• Work to complete
Could you copy exactly the line that contains "The priority should" and every line after it to the end of the records, and nothing more?

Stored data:
━━━━━━━━━━━━━━━━

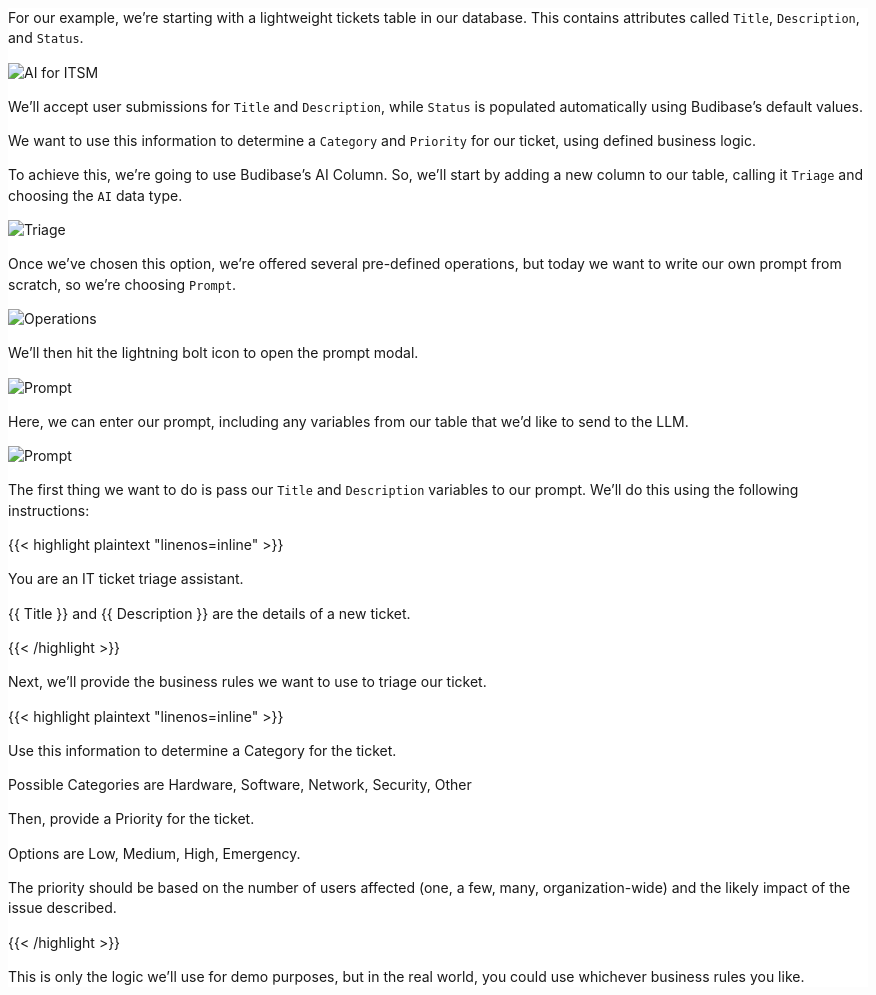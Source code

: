 For our example, we’re starting with a lightweight tickets table in our database. This contains attributes called `Title`, `Description`, and `Status`.

![AI for ITSM](https://res.cloudinary.com/daog6scxm/image/upload/v1752670862/cms/ai-agents/ai-itsm/AI_ITSM_1_qafsiu.webp "AI for ITSM")

We’ll accept user submissions for `Title` and `Description`, while `Status` is populated automatically using Budibase’s default values.

We want to use this information to determine a `Category` and `Priority` for our ticket, using defined business logic.

To achieve this, we’re going to use Budibase’s AI Column. So, we’ll start by adding a new column to our table, calling it `Triage` and choosing the `AI` data type.

![Triage](https://res.cloudinary.com/daog6scxm/image/upload/v1752670861/cms/ai-agents/ai-itsm/AI_ITSM_2_sudxwl.webp "Triage")

Once we’ve chosen this option, we’re offered several pre-defined operations, but today we want to write our own prompt from scratch, so we’re choosing `Prompt`.

![Operations](https://res.cloudinary.com/daog6scxm/image/upload/v1752670861/cms/ai-agents/ai-itsm/AI_ITSM_3_b9gean.webp "Operations")

We’ll then hit the lightning bolt icon to open the prompt modal.

![Prompt](https://res.cloudinary.com/daog6scxm/image/upload/v1752670858/cms/ai-agents/ai-itsm/AI_ITSM_4_dklwx5.webp "Prompt")

Here, we can enter our prompt, including any variables from our table that we’d like to send to the LLM.

![Prompt](https://res.cloudinary.com/daog6scxm/image/upload/v1752670858/cms/ai-agents/ai-itsm/AT_ITSM_5_nd0qcx.webp "Prompt")

The first thing we want to do is pass our `Title` and `Description` variables to our prompt. We’ll do this using the following instructions:

{{< highlight plaintext "linenos=inline" >}}

You are an IT ticket triage assistant. 

{{ Title }} and {{ Description }} are the details of a new ticket.

{{< /highlight >}}

Next, we’ll provide the business rules we want to use to triage our ticket.

{{< highlight plaintext "linenos=inline" >}}

Use this information to determine a Category for the ticket.

Possible Categories are Hardware, Software, Network, Security, Other

Then, provide a Priority for the ticket.

Options are Low, Medium, High, Emergency.

The priority should be based on the number of users affected (one, a few, many, organization-wide) and the likely impact of the issue described.

{{< /highlight >}}

This is only the logic we’ll use for demo purposes, but in the real world, you could use whichever business rules you like.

━━━━━━━━━━━━━━━━

• Solution below
The priority should be based on the number of users affected (one, a few, many, organization-wide) and the likely impact of the issue described.

{{< /highlight >}}

This is only the logic we’ll use for demo purposes, but in the real world, you could use whichever business rules you like.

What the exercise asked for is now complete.